Great Speeches

Paul Yancey

Sergeant
Joined
Jan 13, 2019
Location
Kentucky
When I think of great speeches by military leaders, Stonewall Jackson's farewell address to the "Stonewall" Brigade in November of 1861 immediately comes to mind. However, while browsing on You Tube I came across Douglas McArthur's so called Duty, Honor, Country speech which he gave at West Point on May 12, 1962. McArthur could be pompous, stubborn, and self centered, but he is also IMO one of the greatest warriors our country has ever produced. He was also an outstanding orator. To me, this is one of the great speeches in American history. I will quote this excerpt from that speech:

"You are the leaven which binds together the entire fabric of our national system of defense. From your ranks come the great captains who hold the nation's destiny in their hands the moment the war tocsin sounds. The Long Gray Line has never failed us. Were you to do so, a million ghosts in olive drab, in brown khaki, in blue and gray, would rise from their white crosses thundering those magic words: Duty, Honor, Country.

This does not mean that you are war mongers.

On the contrary, the soldier, above all other people, prays for peace, for he must suffer and bear the deepest wounds and scars of war.

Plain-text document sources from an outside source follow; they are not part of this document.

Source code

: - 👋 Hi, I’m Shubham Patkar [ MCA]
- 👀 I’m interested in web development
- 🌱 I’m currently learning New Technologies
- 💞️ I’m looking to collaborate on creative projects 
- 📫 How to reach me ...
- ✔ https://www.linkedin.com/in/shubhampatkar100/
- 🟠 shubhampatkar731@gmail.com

But always in our ears ring the ominous words of Plato, the wisest of all philosophers: "Only the dead have seen the end of war."

The shadows are lengthening for me. The twilight is here. My days of old have vanished, tone and tint. They have gone glimmering through the dreams of things that were. Their memory is one of wondrous beauty, watered by tears, and coaxed and caressed by the smiles of yesterday. I listen vainly, but with thirsty ears, for the witching melody of faint bugles blowing reveille, of far drums beating the long roll. In my dreams I hear again the crash of guns, the rattle of musketry, the strange, mournful mutter of the battlefield.

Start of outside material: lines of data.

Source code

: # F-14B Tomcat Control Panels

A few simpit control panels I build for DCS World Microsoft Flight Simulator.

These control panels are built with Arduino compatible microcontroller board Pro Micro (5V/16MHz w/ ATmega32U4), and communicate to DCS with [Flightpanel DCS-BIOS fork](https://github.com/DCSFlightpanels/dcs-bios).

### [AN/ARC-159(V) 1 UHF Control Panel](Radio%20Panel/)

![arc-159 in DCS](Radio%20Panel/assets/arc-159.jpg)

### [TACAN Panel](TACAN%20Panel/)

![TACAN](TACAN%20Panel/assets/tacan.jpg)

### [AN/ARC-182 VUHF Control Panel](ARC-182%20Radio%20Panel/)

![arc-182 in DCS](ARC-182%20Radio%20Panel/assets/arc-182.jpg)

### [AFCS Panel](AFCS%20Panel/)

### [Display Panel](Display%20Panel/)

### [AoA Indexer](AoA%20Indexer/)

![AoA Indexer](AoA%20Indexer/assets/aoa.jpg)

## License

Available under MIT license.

But in the evening of my memory, always I come back to West Point.

Always there echoes and re-echoes: Duty, Honor, Country.

Today marks my final roll call with you, but I want you to know that when I cross the river my last conscious thoughts will be of The Corps, and The Corps, and The Corps.

I bid you farewell."
 
A most-stirring speech. I will say that last paragraph is a bit overreaching.

Mac's last thoughts were likely of his mother?